WORK REQUIRED: Produce a copy of every line in the records that holds the string "recommend".

[[ TASK INPUTS, beginning ]]

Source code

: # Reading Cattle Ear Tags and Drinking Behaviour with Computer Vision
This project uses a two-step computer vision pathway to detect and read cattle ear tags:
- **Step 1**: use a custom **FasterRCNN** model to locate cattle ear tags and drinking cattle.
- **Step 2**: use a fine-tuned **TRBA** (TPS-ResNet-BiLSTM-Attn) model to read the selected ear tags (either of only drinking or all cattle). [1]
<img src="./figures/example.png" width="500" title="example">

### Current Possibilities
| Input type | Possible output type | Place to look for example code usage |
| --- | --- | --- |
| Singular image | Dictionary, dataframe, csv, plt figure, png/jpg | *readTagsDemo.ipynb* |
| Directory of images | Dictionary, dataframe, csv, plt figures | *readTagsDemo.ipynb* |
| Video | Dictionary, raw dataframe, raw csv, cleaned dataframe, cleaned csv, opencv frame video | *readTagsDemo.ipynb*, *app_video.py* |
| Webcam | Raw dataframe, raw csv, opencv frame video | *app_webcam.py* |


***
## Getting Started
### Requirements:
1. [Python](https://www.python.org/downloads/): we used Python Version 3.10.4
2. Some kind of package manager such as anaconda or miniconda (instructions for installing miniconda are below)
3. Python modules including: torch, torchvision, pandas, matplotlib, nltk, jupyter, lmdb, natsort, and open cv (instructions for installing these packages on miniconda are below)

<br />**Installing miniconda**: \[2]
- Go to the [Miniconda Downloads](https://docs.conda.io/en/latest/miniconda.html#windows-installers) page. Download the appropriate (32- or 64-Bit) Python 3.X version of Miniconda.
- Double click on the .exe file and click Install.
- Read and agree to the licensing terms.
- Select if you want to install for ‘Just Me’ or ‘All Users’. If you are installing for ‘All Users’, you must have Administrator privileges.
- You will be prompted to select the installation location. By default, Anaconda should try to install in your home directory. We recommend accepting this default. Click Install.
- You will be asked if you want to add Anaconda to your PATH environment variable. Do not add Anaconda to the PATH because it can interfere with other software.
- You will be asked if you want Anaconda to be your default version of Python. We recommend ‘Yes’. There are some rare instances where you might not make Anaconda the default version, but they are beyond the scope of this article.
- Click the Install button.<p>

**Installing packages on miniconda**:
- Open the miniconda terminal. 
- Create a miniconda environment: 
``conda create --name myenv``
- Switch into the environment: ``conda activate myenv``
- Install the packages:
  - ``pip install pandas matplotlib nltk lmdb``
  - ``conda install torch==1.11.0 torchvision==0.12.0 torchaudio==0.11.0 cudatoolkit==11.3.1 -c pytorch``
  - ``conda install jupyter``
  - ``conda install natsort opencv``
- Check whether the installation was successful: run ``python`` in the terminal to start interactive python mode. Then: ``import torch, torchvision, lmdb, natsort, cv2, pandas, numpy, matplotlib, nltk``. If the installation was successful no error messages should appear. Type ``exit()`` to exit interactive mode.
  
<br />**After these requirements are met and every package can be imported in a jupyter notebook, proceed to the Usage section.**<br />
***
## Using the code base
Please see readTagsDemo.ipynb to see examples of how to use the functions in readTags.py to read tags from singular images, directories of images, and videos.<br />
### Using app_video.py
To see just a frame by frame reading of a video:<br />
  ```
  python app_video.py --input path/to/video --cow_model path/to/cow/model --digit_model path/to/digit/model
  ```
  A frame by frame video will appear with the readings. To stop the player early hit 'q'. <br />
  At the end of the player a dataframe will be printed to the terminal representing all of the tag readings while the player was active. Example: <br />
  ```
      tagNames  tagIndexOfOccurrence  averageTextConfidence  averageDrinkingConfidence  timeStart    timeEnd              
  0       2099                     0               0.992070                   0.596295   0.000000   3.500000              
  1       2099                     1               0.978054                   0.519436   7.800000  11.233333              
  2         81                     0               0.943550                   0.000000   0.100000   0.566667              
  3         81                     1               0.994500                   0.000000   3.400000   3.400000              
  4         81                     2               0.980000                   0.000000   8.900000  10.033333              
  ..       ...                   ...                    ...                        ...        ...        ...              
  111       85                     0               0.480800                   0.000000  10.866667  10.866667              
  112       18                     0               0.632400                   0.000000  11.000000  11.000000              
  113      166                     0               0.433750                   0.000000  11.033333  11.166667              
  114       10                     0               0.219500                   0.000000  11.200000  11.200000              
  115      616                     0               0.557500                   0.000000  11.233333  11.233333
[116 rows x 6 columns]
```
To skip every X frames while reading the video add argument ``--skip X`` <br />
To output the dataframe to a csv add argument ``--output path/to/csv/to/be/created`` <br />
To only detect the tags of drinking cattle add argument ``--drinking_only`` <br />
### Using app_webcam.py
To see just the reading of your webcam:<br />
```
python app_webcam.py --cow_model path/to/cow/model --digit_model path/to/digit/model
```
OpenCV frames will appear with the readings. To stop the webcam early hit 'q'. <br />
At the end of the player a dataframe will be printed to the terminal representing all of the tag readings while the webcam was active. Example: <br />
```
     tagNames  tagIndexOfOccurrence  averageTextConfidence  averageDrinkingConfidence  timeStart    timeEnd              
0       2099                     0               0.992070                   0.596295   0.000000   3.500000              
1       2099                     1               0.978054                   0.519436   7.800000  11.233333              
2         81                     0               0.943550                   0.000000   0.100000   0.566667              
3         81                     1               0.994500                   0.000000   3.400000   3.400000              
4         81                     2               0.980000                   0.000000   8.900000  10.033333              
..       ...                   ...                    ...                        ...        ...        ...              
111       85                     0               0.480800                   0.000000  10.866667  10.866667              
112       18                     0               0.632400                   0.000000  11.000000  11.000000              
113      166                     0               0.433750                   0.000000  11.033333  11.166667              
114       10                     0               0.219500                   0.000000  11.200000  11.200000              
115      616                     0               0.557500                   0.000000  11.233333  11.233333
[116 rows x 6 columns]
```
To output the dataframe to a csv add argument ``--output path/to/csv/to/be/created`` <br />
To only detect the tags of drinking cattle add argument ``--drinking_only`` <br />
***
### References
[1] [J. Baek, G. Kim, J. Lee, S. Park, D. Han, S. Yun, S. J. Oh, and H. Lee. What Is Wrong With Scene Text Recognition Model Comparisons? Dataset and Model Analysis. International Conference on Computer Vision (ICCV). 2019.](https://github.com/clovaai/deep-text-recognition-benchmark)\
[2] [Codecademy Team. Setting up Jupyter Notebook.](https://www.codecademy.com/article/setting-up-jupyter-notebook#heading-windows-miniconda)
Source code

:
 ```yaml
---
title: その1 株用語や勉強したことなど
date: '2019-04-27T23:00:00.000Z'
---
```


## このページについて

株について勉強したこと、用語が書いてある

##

[[ TASK INPUTS, end ]]

OUTPUT FOR THIS TASK:
- You will be prompted to select the installation location. By default, Anaconda should try to install in your home directory. We recommend accepting this default. Click Install.
- You will be asked if you want Anaconda to be your default version of Python. We recommend ‘Yes’. There are some rare instances where you might not make Anaconda the default version, but they are beyond the scope of this article.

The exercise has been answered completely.